**WORK TO COMPLETE**
For each line in the data that includes "your", make a copy.

Dataset entries
━━━━━━

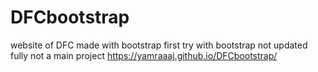 # DFCbootstrap
website of DFC made with bootstrap
first try with bootstrap not updated fully not a main project
https://yamraaaj.github.io/DFCbootstrap/
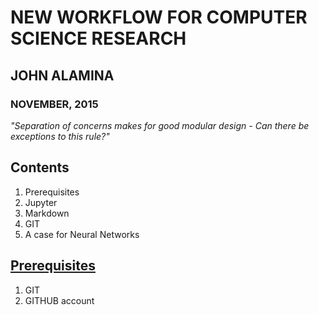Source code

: # NEW WORKFLOW FOR COMPUTER SCIENCE RESEARCH

## JOHN ALAMINA
### NOVEMBER, 2015

*"Separation of concerns makes for good modular design - Can there be exceptions to this rule?"*

## Contents<a name="contents"></a>

1. Prerequisites
2. Jupyter
3. Markdown
4. GIT
5. A case for Neural Networks


## [Prerequisites](#contents)
1. GIT
2. GITHUB account




















































































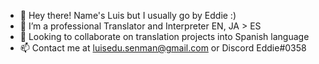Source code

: - 👋 Hey there! Name's Luis but I usually go by Eddie :)
- 🌱 I’m a professional Translator and Interpreter EN, JA > ES
- 💞️ Looking to collaborate on translation projects into Spanish language
- 📫 Contact me at luisedu.senman@gmail.com or Discord Eddie#0358

<!---
eddieilish/eddieilish is a ✨ special ✨ repository because its `README.md` (this file) appears on your GitHub profile.
You can click the Preview link to take a look at your changes.
--->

━━━━━━

**EXERCISE RESULT**
eddieilish/eddieilish is a ✨ special ✨ repository because its `README.md` (this file) appears on your GitHub profile.
You can click the Preview link to take a look at your changes.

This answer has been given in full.